Occasionally, an antilibidinal-dominated patient will try to induce the therapist to take up his cause and actively participate in the effort to defeat the external rejecting objects. The therapist will feel the intense hostility (and the possibility that the patient will split him into a rejecting object) if he or she does not actively participate in the patient's revenge scenario (more on this in chapter 4). The only answer at these tense junctures is to reiterate the methodology and parameters of therapy and face the consequences of the patient's anger.
The material contained in the antilibidinal ego is generally the therapist's major ally in the interior world, as it holds the dissociated memories (though symbolized and exaggerated) of actual events in the individual's developmental history. Material from the patient's antilibidinal ego is on display during the initial sessions, although, paradoxically, the patient is actually engaged in a libidinal-ego--exciting-object relationship with the therapist. In other words, the material that the patient relates to the therapist about his maltreatment by others is from the antilibidinal ego, but it is relayed through the patient's libidinal ego because the patient is hoping for support, sympathy, love, and compensation from the exciting object, the therapist. The real antilibidinal pain, rage, and humiliating memories are still dissociated because they remain too intolerable to accept, although, with luck, small bits will emerge as the narrative develops. The patient's recounting of antilibidinal-based material acts as the entrée into the patient's interior world, and it is best for the therapist to give the patient as much time as necessary to delineate all the various aspects of the relationship of his antilibidinal self with the frustrating/exciting object. By simply listening attentively, the patient will experience the therapist's attention as supportive of the patient's personal reality and worldview. This will further stimulate the libidinal ego's hope that love and compensation are just around the corner. Keep in mind, however, that the libidinal ego is infantile, naïve, and unrealistic, and seeks compensation for all the hurts it has experienced from a higher power, which appears to be embodied in the "savior" therapist.
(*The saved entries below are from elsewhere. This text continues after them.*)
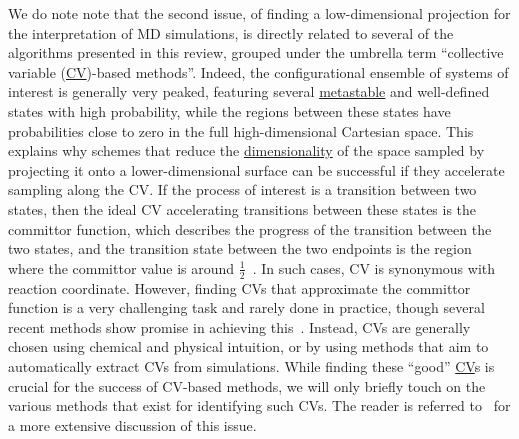 \documentclass[9pt,review]{livecoms}
\begin{document}
We do note note that the second issue, of finding a low-dimensional projection for the interpretation of MD simulations, is directly related to several of the algorithms presented in this review, grouped under the umbrella term ``collective variable (\hyperlink{ref:CV} {CV})-based methods''. Indeed, the configurational ensemble of systems of interest is generally very peaked, featuring several \hyperlink{ref:metastab} {metastable} and well-defined states with high probability, while the regions between these states have probabilities close to zero in the full high-dimensional Cartesian space. This explains why schemes that reduce the \hyperlink{ref:DimRed} {dimensionality} of the space sampled by projecting it onto a lower-dimensional surface can be successful if they accelerate sampling along the CV.
If the process of interest is a transition between two states, then the ideal CV accelerating transitions between these states is the committor function, which describes the progress of the transition between the two states, and the transition state between the two endpoints is the region where the committor value is around $\frac{1}{2}$~\cite{doi:10.1146/annurev.physchem.53.082301.113146,LiMa_2014,BaronPeters_RC_ARPC_2015,BanushkinaKrivov_2016,Tuckerman2010}. In such cases, CV is synonymous with reaction coordinate. However, finding CVs that approximate the committor function is a very challenging task and rarely done in practice, though several recent methods show promise in achieving this~\cite{LiLinRen_2019,MoriMatubayasi_2020,PalacioRodriguez_Pietrucci_2022,JungHummer_2021,FrassekBolhuis_2021,WuMa_2022}. Instead, CVs are generally chosen using chemical and physical intuition, or by using methods that aim to automatically extract CVs from simulations. While finding these ``good'' \hyperlink{ref:CV} {CV}s is crucial for the success of CV-based methods, we will only briefly touch on the various methods that exist for identifying such CVs. The reader is referred to~\cite{WANG2020139, doi:10.1080/00268976.2020.1737742, doi:10.1021/acs.jctc.0c00355} for a more extensive discussion of this issue.
\end{document}
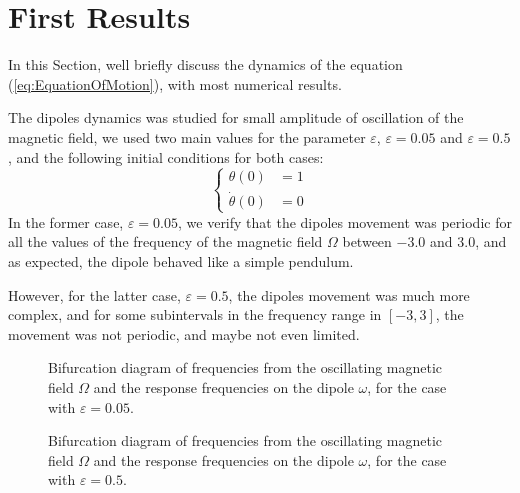 \section{First Results}

In this Section, we\textquotesingle ll briefly discuss the dynamics of the equation (\ref{eq:EquationOfMotion}), with most numerical results. 

The dipole\textquotesingle s dynamics was studied for small amplitude of oscillation of the magnetic field, we used two main values for the parameter $\varepsilon$, $\varepsilon = 0.05$ and $\varepsilon = 0.5$, and the following initial conditions for both cases:
\begin{equation}
    \begin{cases}
        \theta (0) &= 1\\        
        \dot{\theta}(0) &= 0
    \end{cases}
\end{equation} 
In the former case, $\varepsilon = 0.05$, we verify that the dipole\textquotesingle s movement was periodic for all the values of the frequency of the magnetic field $\Omega$ between $-3.0$ and $3.0$, and as expected, the dipole behaved like a simple pendulum. 

However, for the latter case, $\varepsilon = 0.5$, the dipole\textquotesingle s movement was much more complex, and for some subintervals in the frequency range in $[-3,3]$, the movement was not periodic, and maybe not even limited. 

\begin{figure}[h]
    \scalebox{0.7}{}
    \caption{Bifurcation diagram of frequencies from the oscillating magnetic field $\Omega$ and the response frequencies on the dipole $\omega$, for the case with $\varepsilon = 0.05$.}
    \label{fig:big005}
\end{figure}

\begin{figure}[h]
    \scalebox{0.7}{}
    \caption{Bifurcation diagram of frequencies from the oscillating magnetic field $\Omega$ and the response frequencies on the dipole $\omega$, for the case with $\varepsilon = 0.5$.}
    \label{fig:bif05}
\end{figure}
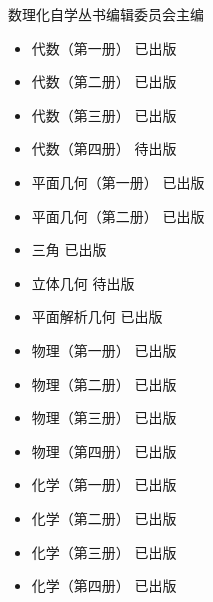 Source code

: 数理化自学丛书编辑委员会主编

\begin{itemize}
\item
  代数（第一册） 已出版
\item
  代数（第二册） 已出版
\item
  代数（第三册） 已出版
\item
  代数（第四册） 待出版
\item
  平面几何（第一册） 已出版
\item
  平面几何（第二册） 已出版
\item
  三角 已出版
\item
  立体几何 待出版
\item
  平面解析几何 已出版
\item
  物理（第一册） 已出版
\item
  物理（第二册） 已出版
\item
  物理（第三册） 已出版
\item
  物理（第四册） 已出版
\item
  化学（第一册） 已出版
\item
  化学（第二册） 已出版
\item
  化学（第三册） 已出版
\item
  化学（第四册） 已出版
\end{itemize}
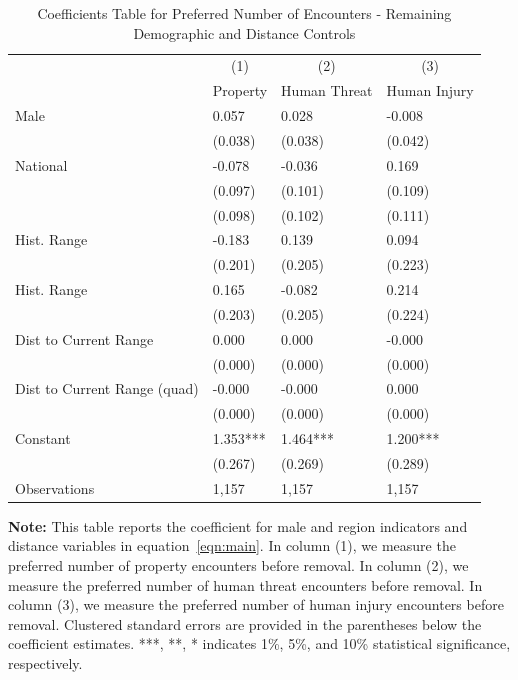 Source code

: \documentclass[english,12pt]{article}
\begin{document}
\begin{table}[H]
    \centering
    \caption{Coefficients Table for Preferred Number of Encounters - Remaining Demographic and Distance Controls}
    \footnotesize
    \begin{tabular}{@{}llll@{}}
        \toprule
                           &\multicolumn{1}{c}{(1)}   &\multicolumn{1}{c}{(2)}   &\multicolumn{1}{c}{(3)}  \\
                           & Property & Human Threat & Human Injury \\ \midrule
        Male        &       0.057   &       0.028   &      -0.008   \\
                    &     (0.038)   &     (0.038)   &     (0.042)   \\
        National    &      -0.078   &      -0.036   &       0.169   \\
                    &     (0.097)   &     (0.101)   &     (0.109)   \\
                    &     (0.098)   &     (0.102)   &     (0.111)   \\
        Hist. Range &      -0.183   &       0.139   &       0.094   \\
                    &     (0.201)   &     (0.205)   &     (0.223)   \\
        Hist. Range &       0.165   &      -0.082   &       0.214   \\
                    &     (0.203)   &     (0.205)   &     (0.224)   \\
        Dist to Current Range&       0.000   &       0.000   &      -0.000   \\
                    &     (0.000)   &     (0.000)   &     (0.000)   \\
        Dist to Current Range (quad)&      -0.000   &      -0.000   &       0.000   \\
                    &     (0.000)   &     (0.000)   &     (0.000)   \\\midrule                       
        Constant    &       1.353***&       1.464***&       1.200***\\
            &     (0.267)   &     (0.269)   &     (0.289)   \\
        Observations & 1,157    &  1,157       & 1,157        \\\bottomrule
    \end{tabular}
    \begin{minipage}{.9\textwidth}
        \vspace{1em}
    \footnotesize{{\bf{Note:}} This table reports the coefficient for male and region indicators and distance variables in equation~\ref{eqn:main}. In column (1), we measure the preferred number of property encounters before removal. In column (2), we measure the preferred number of human threat encounters before removal. In column (3), we measure the preferred number of human injury encounters before removal. Clustered standard errors are provided in the parentheses below the coefficient estimates. ***, **, * indicates 1\%, 5\%, and 10\% statistical significance, respectively.}
    \label{tab: des_gen}
    \end{minipage}
\end{table}
\end{document}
Conversely, other patients may start out dominated by pure libidinal ego material and present an unrealistic -- often near-delusional -- view of the goodness of their objects, which also requires patience on the part of the therapist.
Remarkable is that the antilibidinal ego is known to writers outside the closed world of psychoanalytic theory, as evidenced by Katherine Ann Porter in her essay "The Necessary Enemy" (1948), which I cite in a previous volume (Celani 2005). Even though she knew nothing about psychoanalysis and suffered from many characterological problems herself, Porter (1948) was able to identify most of the important facets of this structure: that it contains hostility toward ostensibly loved objects, that it remains in the unconscious most of the time, and, when it does become conscious, it causes the individual great distress:
"She is a frank, charming, fresh-hearted young woman who married for love. She and her husband are one of those gay, good looking young pairs who ornament the modern scene rather more in profusion perhaps than ever before in our history. They intend in all good faith to spend their lives together, to have children and to do well by them and each other -- to be happy, in fact, which for them is the whole point of their marriage. . . . But after three years of marriage this very contemporary young woman finds herself facing the oldest and ugliest dilemma of marriage. She is dismayed, horrified, full of guilt and foreboding because she is finding out little by little that she is capable of hating her husband, whom she loves faithfully. She can hate him at times as fiercely and mysteriously, indeed in terribly much the same way, as often she hated her parents, her brothers and sisters, whom she loves, when she was a child. Even then it had seemed to her a kind of black treacherousness in her, her private wickedness that, just the same, gave her her own private life. That was one thing her parents never knew about her, never seemed to suspect. For it was never given a name."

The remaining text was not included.